## Action item
Locate all lines in the data below that hold "have" and show them.

[Saved data entries]

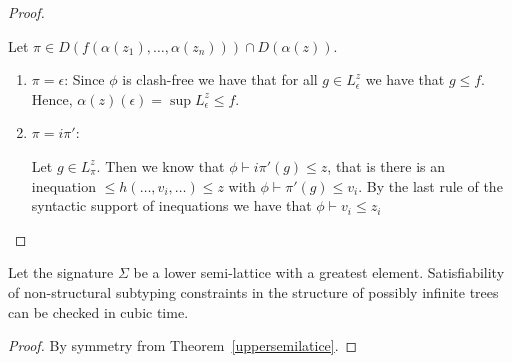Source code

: \begin{proof}
\begin{enumerate}
Let $\pi \in D(f(\alpha(z_1),\ldots,\alpha(z_n))) \cap
D(\alpha(z))$.
\begin{enumerate}

\item $\pi=\epsilon$:
Since $\phi$ is clash-free we have that for all $g \in L^z_\epsilon$
we have that $g\leq f$. Hence, $\alpha(z)(\epsilon) = \sup
L^z_\epsilon \leq f$.

\item $\pi = i\pi'$:
  
  Let $g\in L^z_\pi$. Then we know that $\phi \vdash i\pi'(g) \leq z$,
  that is there is an inequation $\leq h(\ldots,v_i,\ldots)\leq z$ with
  $\phi \vdash \pi'(g) \leq v_i$. By the last rule of the syntactic
  support of inequations we have that $\phi \vdash v_i \leq z_i$

\end{enumerate}

\end{enumerate}
\end{proof}

\begin{corr}
\label{lowersemilattice}
Let the signature $\Sigma$ be a lower semi-lattice with a greatest
element. Satisfiability of non-structural subtyping constraints in the
structure of possibly infinite trees can be checked in cubic time.
\end{corr}

\begin{proof}
By symmetry from Theorem~\ref{uppersemilatice}.
\end{proof}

## Finished exercise
Since $\phi$ is clash-free we have that for all $g \in L^z_\epsilon$
we have that $g\leq f$. Hence, $\alpha(z)(\epsilon) = \sup
  support of inequations we have that $\phi \vdash v_i \leq z_i$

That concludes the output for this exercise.